高瀬と競い合った期末テストが終わって数日が経ったある日の昼休み、俺は図書室の隅の席で読書に耽っていた。幽霊騒ぎは一件落着したものの、どうしてもひとつだけ腑に落ちない点があり、それを一学期中に解明してスッキリと夏休みを迎えたかったのだ。
手がかりらしい手がかりになかなか恵まれず、新しい本を持って自分の席に戻ったところで「ぎゃっ!」と俺は素っ頓狂な声を発し立ち上がった。
机の向こうから毒々しい色のカエルが跳ねてくれば、誰だって驚く。でもそれはよく見れば、精巧に作られたカエルのおもちゃだった。図書室中の視線が俺に突き刺さっていた。そして机の向こうには俺を驚かせた犯人がいた。
「ゲロゲーロ」と小声で言って月島はカエルのおもちゃを回収した。「図書室ではお静かに。少しは場所柄をわきまえないとね?」
面と向かって言い返すのも馬鹿馬鹿しかったので、俺は黙って着席し、持ってきた本を読み始めた。
「学校中探したんだよ」月島は向かいの席に座る。例によって悪びれる様子はない。「まさか図書室にいるとはね。どうした。読書に目覚めたか?」
「そんなんじゃねぇよ」俺は本を閉じて背表紙を月島に見せた。
「幽霊と民俗学」彼女は途端に青ざめる。
「俺たちが夜間捜査中に西階段で遭遇した嘆きの女生徒、あれは日比野さんの変装ではなかったから、実は本物の生霊なんじゃないかっていう話になっただろ? でも俺はやっぱり納得いかないんだよ。生霊だろうが死霊だろうが、俺は霊なんて信じないからな。あの夜、西階段に現れたのはいったい何者なのか。それを突き止めるまで俺の闘いは終わらない」
月島の端正な顔が歪む。「悪いことは言わないから、これ以上首を突っ込むのはやめなって。昔から『触らぬ神に祟りなし』とも言うわけでね。結果的に退学せずに済んだんだから、それでいいじゃない」
「おまえは気味悪く感じないのかよ? 毎日通う高校の一角に正体不明の女がいるんだぞ? 俺は嫌だね。おちおち自習もできん。それに万が一――あまり考えたくないけど――あれが本物の生霊だとするならば、お祓いなり除霊なりして、霊には去ってもらわなきゃいけないだろ」
「ゲロゲーロ。好きにしーろ」と月島は突き放すけれども、一向に席を立つ気配はなかった。どうやら彼女の用件を聞かないことには、調べ物は捗らなそうだ。

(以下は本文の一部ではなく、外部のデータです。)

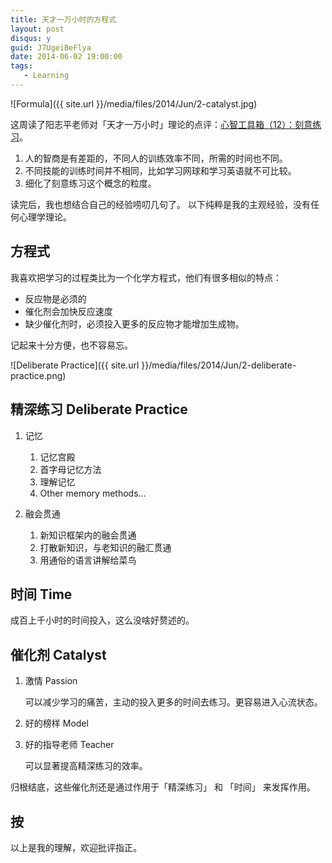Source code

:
 ```yaml
---
title: 天才一万小时的方程式
layout: post
disqus: y
guid: J7UgeiBeFlya
date: 2014-06-02 19:00:00
tags:
   - Learning
---
```


![Formula]({{ site.url }}/media/files/2014/Jun/2-catalyst.jpg)

这周读了阳志平老师对「天才一万小时」理论的点评：[心智工具箱（12）：刻意练习](http://www.douban.com/note/260623954)。

1. 人的智商是有差距的，不同人的训练效率不同，所需的时间也不同。
2. 不同技能的训练时间并不相同，比如学习网球和学习英语就不可比较。
3. 细化了刻意练习这个概念的粒度。

读完后，我也想结合自己的经验唠叨几句了。 以下纯粹是我的主观经验，没有任何心理学理论。

## 方程式

我喜欢把学习的过程类比为一个化学方程式，他们有很多相似的特点：

* 反应物是必须的
* 催化剂会加快反应速度
* 缺少催化剂时，必须投入更多的反应物才能增加生成物。

记起来十分方便，也不容易忘。

![Deliberate Practice]({{ site.url }}/media/files/2014/Jun/2-deliberate-practice.png)

## 精深练习 Deliberate Practice

1. 记忆

    1. 记忆宫殿
    2. 首字母记忆方法
    3. 理解记忆
    4. Other memory methods...

2. 融会贯通

    1. 新知识框架内的融会贯通
    2. 打散新知识，与老知识的融汇贯通
    3. 用通俗的语言讲解给菜鸟

## 时间 Time

成百上千小时的时间投入，这么没啥好赘述的。

## 催化剂 Catalyst

1. 激情 Passion

    可以减少学习的痛苦，主动的投入更多的时间去练习。更容易进入心流状态。

2. 好的榜样 Model

3. 好的指导老师 Teacher

    可以显著提高精深练习的效率。


归根结底，这些催化剂还是通过作用于「精深练习」 和 「时间」 来发挥作用。


## 按

以上是我的理解，欢迎批评指正。
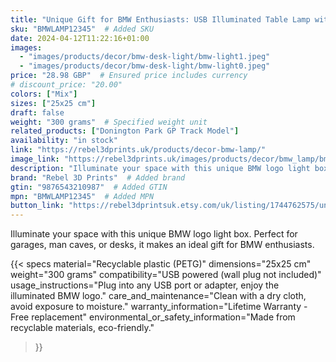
 ```yaml
---
title: "Unique Gift for BMW Enthusiasts: USB Illuminated Table Lamp with BMW Symbol"
sku: "BMWLAMP12345"  # Added SKU
date: 2024-04-12T11:22:16+01:00
images:
  - "images/products/decor/bmw-desk-light/bmw-light1.jpeg"
  - "images/products/decor/bmw-desk-light/bmw-light0.jpeg"
price: "28.98 GBP"  # Ensured price includes currency
# discount_price: "20.00"
colors: ["Mix"]
sizes: ["25x25 cm"]
draft: false
weight: "300 grams"  # Specified weight unit
related_products: ["Donington Park GP Track Model"]
availability: "in stock"
link: "https://rebel3dprints.uk/products/decor-bmw-lamp/"
image_link: "https://rebel3dprints.uk/images/products/decor/bmw_lamp/bmw_lamp.jpeg"
description: "Illuminate your space with this unique BMW logo light box. Perfect for garages, man caves, or desks, it makes an ideal gift for BMW enthusiasts."
brand: "Rebel 3D Prints"  # Added brand
gtin: "9876543210987"  # Added GTIN
mpn: "BMWLAMP12345"  # Added MPN
button_link: "https://rebel3dprintsuk.etsy.com/uk/listing/1744762575/unique-gift-for-bmw-enthusiasts-usb"
---
```

Illuminate your space with this unique BMW logo light box. Perfect for garages, man caves, or desks, it makes an ideal gift for BMW enthusiasts.

{{< specs
    material="Recyclable plastic (PETG)"
    dimensions="25x25 cm"
    weight="300 grams"
    compatibility="USB powered (wall plug not included)"
    usage_instructions="Plug into any USB port or adapter, enjoy the illuminated BMW logo."
    care_and_maintenance="Clean with a dry cloth, avoid exposure to moisture."
    warranty_information="Lifetime Warranty - Free replacement"
    environmental_or_safety_information="Made from recyclable materials, eco-friendly."
>}}
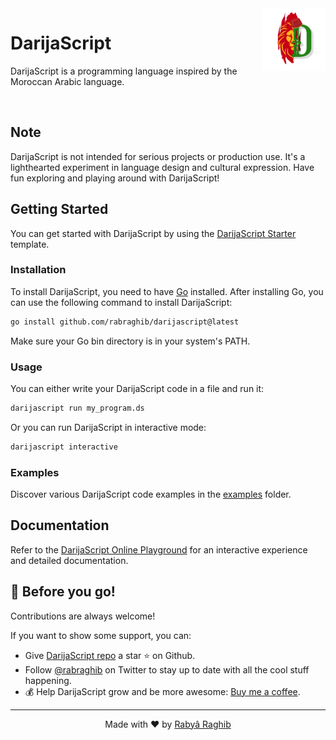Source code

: <img align="right" src="language-service/images/icon.png" alt="DarijaScript Logo" width="100" height="100">

# DarijaScript

DarijaScript is a programming language inspired by the Moroccan Arabic language.

<br clear="right"/>

## Note

DarijaScript is not intended for serious projects or production use.
It's a lighthearted experiment in language design and cultural expression.
Have fun exploring and playing around with DarijaScript!

## Getting Started

You can get started with DarijaScript by using the [DarijaScript Starter](https://github.com/rabraghib/darijascript-starter) template.

### Installation

To install DarijaScript, you need to have [Go](https://go.dev/) installed.
After installing Go, you can use the following command to install DarijaScript:

```bash
go install github.com/rabraghib/darijascript@latest
```

Make sure your Go bin directory is in your system's PATH.

### Usage

You can either write your DarijaScript code in a file and run it:

```bash
darijascript run my_program.ds
```

Or you can run DarijaScript in interactive mode:

```bash
darijascript interactive
```

### Examples

Discover various DarijaScript code examples in the [examples](examples) folder.

## Documentation

Refer to the [DarijaScript Online Playground](https://darijascript.rabraghib.me) for an interactive experience and detailed documentation.

## 🤗 Before you go!

Contributions are always welcome!

If you want to show some support, you can:

- Give [DarijaScript repo](https://github.com/rabraghib/darijascript) a star ⭐ on Github.
- Follow [@rabraghib](https://twitter.com/rabraghib) on Twitter to stay up to date with all the cool stuff happening.
- 💰 Help DarijaScript grow and be more awesome: [Buy me a coffee](https://www.buymeacoffee.com/rabraghib).

---

<p align="center">Made with ❤️ by <a href="https://www.rabraghib.me">Rabyâ Raghib</a></p>
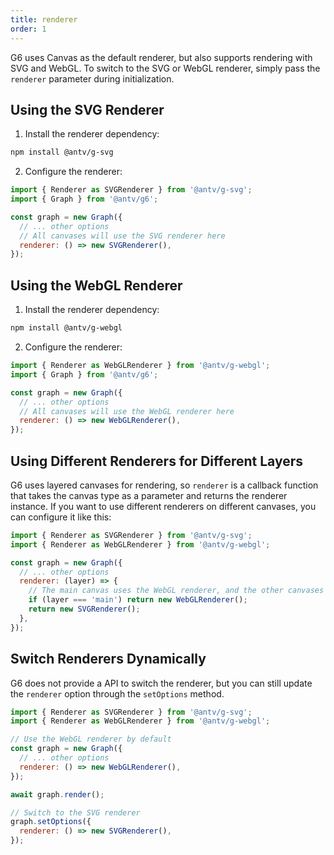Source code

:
 ```yaml
---
title: renderer
order: 1
---
```


G6 uses Canvas as the default renderer, but also supports rendering with SVG and WebGL. To switch to the SVG or WebGL renderer, simply pass the `renderer` parameter during initialization.

## Using the SVG Renderer

1. Install the renderer dependency:

```bash
npm install @antv/g-svg
```

2. Configure the renderer:

```javascript
import { Renderer as SVGRenderer } from '@antv/g-svg';
import { Graph } from '@antv/g6';

const graph = new Graph({
  // ... other options
  // All canvases will use the SVG renderer here
  renderer: () => new SVGRenderer(),
});
```

## Using the WebGL Renderer

1. Install the renderer dependency:

```bash
npm install @antv/g-webgl
```

2. Configure the renderer:

```javascript
import { Renderer as WebGLRenderer } from '@antv/g-webgl';
import { Graph } from '@antv/g6';

const graph = new Graph({
  // ... other options
  // All canvases will use the WebGL renderer here
  renderer: () => new WebGLRenderer(),
});
```

## Using Different Renderers for Different Layers

G6 uses layered canvases for rendering, so `renderer` is a callback function that takes the canvas type as a parameter and returns the renderer instance. If you want to use different renderers on different canvases, you can configure it like this:

```javascript
import { Renderer as SVGRenderer } from '@antv/g-svg';
import { Renderer as WebGLRenderer } from '@antv/g-webgl';

const graph = new Graph({
  // ... other options
  renderer: (layer) => {
    // The main canvas uses the WebGL renderer, and the other canvases use the SVG renderer
    if (layer === 'main') return new WebGLRenderer();
    return new SVGRenderer();
  },
});
```

## Switch Renderers Dynamically

G6 does not provide a API to switch the renderer, but you can still update the `renderer` option through the `setOptions` method.

```javascript
import { Renderer as SVGRenderer } from '@antv/g-svg';
import { Renderer as WebGLRenderer } from '@antv/g-webgl';

// Use the WebGL renderer by default
const graph = new Graph({
  // ... other options
  renderer: () => new WebGLRenderer(),
});

await graph.render();

// Switch to the SVG renderer
graph.setOptions({
  renderer: () => new SVGRenderer(),
});
```
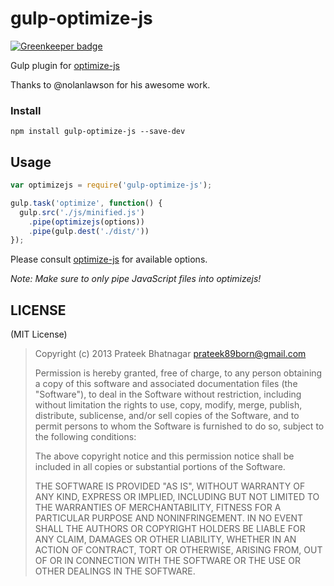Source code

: # gulp-optimize-js

[![Greenkeeper badge](https://badges.greenkeeper.io/prateekbh/gulp-optimize-js.svg)](https://greenkeeper.io/)

Gulp plugin for [optimize-js](https://github.com/nolanlawson/optimize-js)

Thanks to @nolanlawson for his awesome work.


### Install

```
npm install gulp-optimize-js --save-dev
```


## Usage

```javascript
var optimizejs = require('gulp-optimize-js');

gulp.task('optimize', function() {
  gulp.src('./js/minified.js')
    .pipe(optimizejs(options))
    .pipe(gulp.dest('./dist/'))
});
```

Please consult
[optimize-js](https://github.com/nolanlawson/optimize-js#javascript-api) for
available options.

_Note: Make sure to only pipe JavaScript files into optimizejs!_

## LICENSE

(MIT License)

> Copyright (c) 2013 Prateek Bhatnagar <prateek89born@gmail.com>
>
> Permission is hereby granted, free of charge, to any person obtaining
> a copy of this software and associated documentation files (the
> "Software"), to deal in the Software without restriction, including
> without limitation the rights to use, copy, modify, merge, publish,
> distribute, sublicense, and/or sell copies of the Software, and to
> permit persons to whom the Software is furnished to do so, subject to
> the following conditions:
>
> The above copyright notice and this permission notice shall be
> included in all copies or substantial portions of the Software.
>
> THE SOFTWARE IS PROVIDED "AS IS", WITHOUT WARRANTY OF ANY KIND,
> EXPRESS OR IMPLIED, INCLUDING BUT NOT LIMITED TO THE WARRANTIES OF
> MERCHANTABILITY, FITNESS FOR A PARTICULAR PURPOSE AND
> NONINFRINGEMENT. IN NO EVENT SHALL THE AUTHORS OR COPYRIGHT HOLDERS BE
> LIABLE FOR ANY CLAIM, DAMAGES OR OTHER LIABILITY, WHETHER IN AN ACTION
> OF CONTRACT, TORT OR OTHERWISE, ARISING FROM, OUT OF OR IN CONNECTION
> WITH THE SOFTWARE OR THE USE OR OTHER DEALINGS IN THE SOFTWARE.
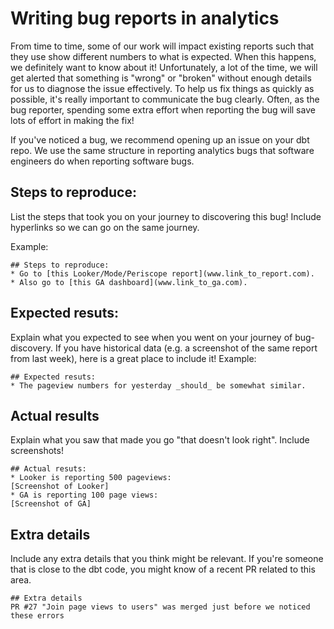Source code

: # Writing bug reports in analytics
From time to time, some of our work will impact existing reports such that they use show different numbers to what is expected. When this happens, we definitely want to know about it! Unfortunately, a lot of the time, we will get alerted that something is "wrong" or "broken" without enough details for us to diagnose the issue effectively. To help us fix things as quickly as possible, it's really important to communicate the bug clearly. Often, as the bug reporter, spending some extra effort when reporting the bug will save lots of effort in making the fix!

If you've noticed a bug, we recommend opening up an issue on your dbt repo. We use the same structure in reporting analytics bugs that software engineers do when reporting software bugs.

## Steps to reproduce:
List the steps that took you on your journey to discovering this bug! Include hyperlinks so we can go on the same journey.

Example:
```
## Steps to reproduce:
* Go to [this Looker/Mode/Periscope report](www.link_to_report.com).
* Also go to [this GA dashboard](www.link_to_ga.com).
```

## Expected resuts:
Explain what you expected to see when you went on your journey of bug-discovery. If you have historical data (e.g. a screenshot of the same report from last week), here is a great place to include it!
Example:
```
## Expected resuts:
* The pageview numbers for yesterday _should_ be somewhat similar.
```

## Actual results
Explain what you saw that made you go "that doesn't look right". Include screenshots!
```
## Actual resuts:
* Looker is reporting 500 pageviews:
[Screenshot of Looker]
* GA is reporting 100 page views:
[Screenshot of GA]
```

## Extra details
Include any extra details that you think might be relevant. If you're someone that is close to the dbt code, you might know of a recent PR related to this area.
```
## Extra details
PR #27 "Join page views to users" was merged just before we noticed these errors
```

「それで、学校中を探し回ってくれたみたいだけど、俺に何の用だよ?」
「神沢のことが、好きなの」
「は?」
「嘘だよ」月島は咳払いする。「いや、嘘じゃないけど。……ええとね、今日は、これを渡しに来た」
月島が机の上に置いたのは、チケットのようなものだった。飛行機の絵が、書かれている。
「東京行きの航空券」と彼女は事務的に言った。「夏休みに私と一緒に実家へ来てもらうから」
「ちょっと待てよ」と俺はすかさず返した。「なんでそうなるんだよ?」
「ああ、言ってなかったっけ。花見の時に女四人で料理対決したでしょ。手作りのお弁当で。あの優勝者には、誰か一人に言うことを聞いてもらえる権利がプレゼントされるの。それを今こうして行使しているのです」
それでやけに四人とも熱が入っていたのか、と納得している場合じゃなかった。
「なんだよそれ。言っておくけどな、俺は将来的におまえの実家のせんべい屋を継ぐ気はないぞ。俺はモップの眠るこの街で獣医になると決めたんだ。だから――」
「図書室ではお静かに」と再びたしなめて彼女は俺の口を手でふさいだ。そして航空券を俺の制服の胸ポケットへ忍ばせると、カエルのおもちゃを回収して去って行った。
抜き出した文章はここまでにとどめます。